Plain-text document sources
---+---

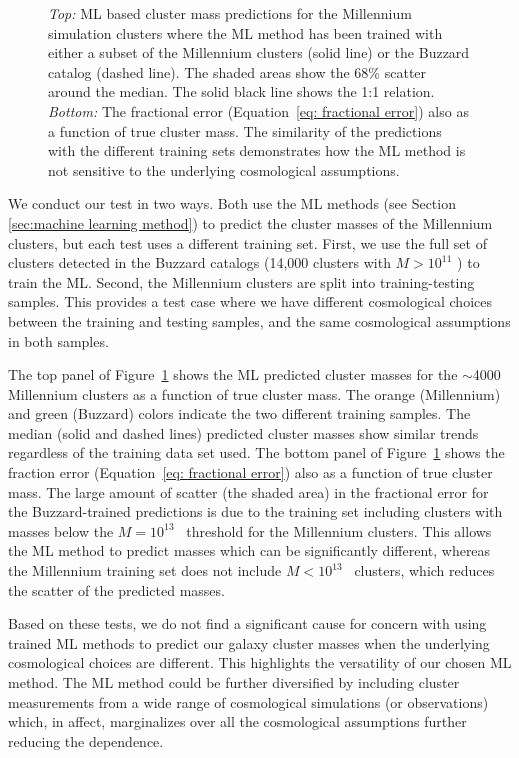 \documentclass[fleqn,usenatbib]{mnras}
\begin{document}
\begin{figure}
	\caption[ML based cluster mass predictions in the Millennium Simulation]{\emph{Top:} ML based cluster mass predictions for the Millennium simulation clusters where the ML method has been trained with either a subset of the Millennium clusters (solid line) or the Buzzard catalog (dashed line). The shaded areas show the 68\% scatter around the median. The solid black line shows the 1:1 relation. \emph{Bottom:} The fractional error (Equation~\ref{eq: fractional error}) also as a function of true cluster mass. The similarity of the predictions with the different training sets demonstrates how the ML method is not sensitive to the underlying cosmological assumptions.} \label{fig: mill buzz comparison} 
\end{figure}

We conduct our test in two ways. Both use the ML methods (see Section \ref{sec:machine learning method}) to predict the cluster masses of the Millennium clusters, but each test uses a different training set. First, we use the full set of clusters detected in the Buzzard catalogs (14,000 clusters with $M > 10^{11}$ \msol) to train the ML. Second, the Millennium clusters are split into training-testing samples. This provides a test case where we have different cosmological choices between the training and testing samples, and the same cosmological assumptions in both samples. 

The top panel of Figure~\ref{fig: mill buzz comparison} shows the ML predicted cluster masses for the $\sim$4000 Millennium clusters as a function of true cluster mass. The orange (Millennium) and green (Buzzard) colors indicate the two different training samples. The median (solid and dashed lines) predicted cluster masses show similar trends regardless of the training data set used. The bottom panel of Figure~\ref{fig: mill buzz comparison} shows the fraction error (Equation~\ref{eq: fractional error}) also as a function of true cluster mass. The large amount of scatter (the shaded area) in the fractional error for the Buzzard-trained predictions is due to the training set including clusters with masses below the $M = 10^{13}$ \Msol\ threshold for the Millennium clusters. This allows the ML method to predict masses which can be significantly different, whereas the Millennium training set does not include $M < 10^{13}$ \Msol\ clusters, which reduces the scatter of the predicted masses.

Based on these tests, we do not find a significant cause for concern with using trained ML methods to predict our galaxy cluster masses when the underlying cosmological choices are different. This highlights the versatility of our chosen ML method. The ML method could be further diversified by including cluster measurements from a wide range of cosmological simulations (or observations) which, in affect, marginalizes over all the cosmological assumptions further reducing the dependence.
\end{document}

---+---

#### Task details:
Transcribe each entry above exactly, apart from the pictures.

#### Response below:
 \documentclass[fleqn,usenatbib]{mnras}
\begin{document}
\begin{figure}
	\caption[ML based cluster mass predictions in the Millennium Simulation]{\emph{Top:} ML based cluster mass predictions for the Millennium simulation clusters where the ML method has been trained with either a subset of the Millennium clusters (solid line) or the Buzzard catalog (dashed line). The shaded areas show the 68\% scatter around the median. The solid black line shows the 1:1 relation. \emph{Bottom:} The fractional error (Equation~\ref{eq: fractional error}) also as a function of true cluster mass. The similarity of the predictions with the different training sets demonstrates how the ML method is not sensitive to the underlying cosmological assumptions.} \label{fig: mill buzz comparison} 
\end{figure}

We conduct our test in two ways. Both use the ML methods (see Section \ref{sec:machine learning method}) to predict the cluster masses of the Millennium clusters, but each test uses a different training set. First, we use the full set of clusters detected in the Buzzard catalogs (14,000 clusters with $M > 10^{11}$ \msol) to train the ML. Second, the Millennium clusters are split into training-testing samples. This provides a test case where we have different cosmological choices between the training and testing samples, and the same cosmological assumptions in both samples. 

The top panel of Figure~\ref{fig: mill buzz comparison} shows the ML predicted cluster masses for the $\sim$4000 Millennium clusters as a function of true cluster mass. The orange (Millennium) and green (Buzzard) colors indicate the two different training samples. The median (solid and dashed lines) predicted cluster masses show similar trends regardless of the training data set used. The bottom panel of Figure~\ref{fig: mill buzz comparison} shows the fraction error (Equation~\ref{eq: fractional error}) also as a function of true cluster mass. The large amount of scatter (the shaded area) in the fractional error for the Buzzard-trained predictions is due to the training set including clusters with masses below the $M = 10^{13}$ \Msol\ threshold for the Millennium clusters. This allows the ML method to predict masses which can be significantly different, whereas the Millennium training set does not include $M < 10^{13}$ \Msol\ clusters, which reduces the scatter of the predicted masses.

Based on these tests, we do not find a significant cause for concern with using trained ML methods to predict our galaxy cluster masses when the underlying cosmological choices are different. This highlights the versatility of our chosen ML method. The ML method could be further diversified by including cluster measurements from a wide range of cosmological simulations (or observations) which, in affect, marginalizes over all the cosmological assumptions further reducing the dependence.
\end{document}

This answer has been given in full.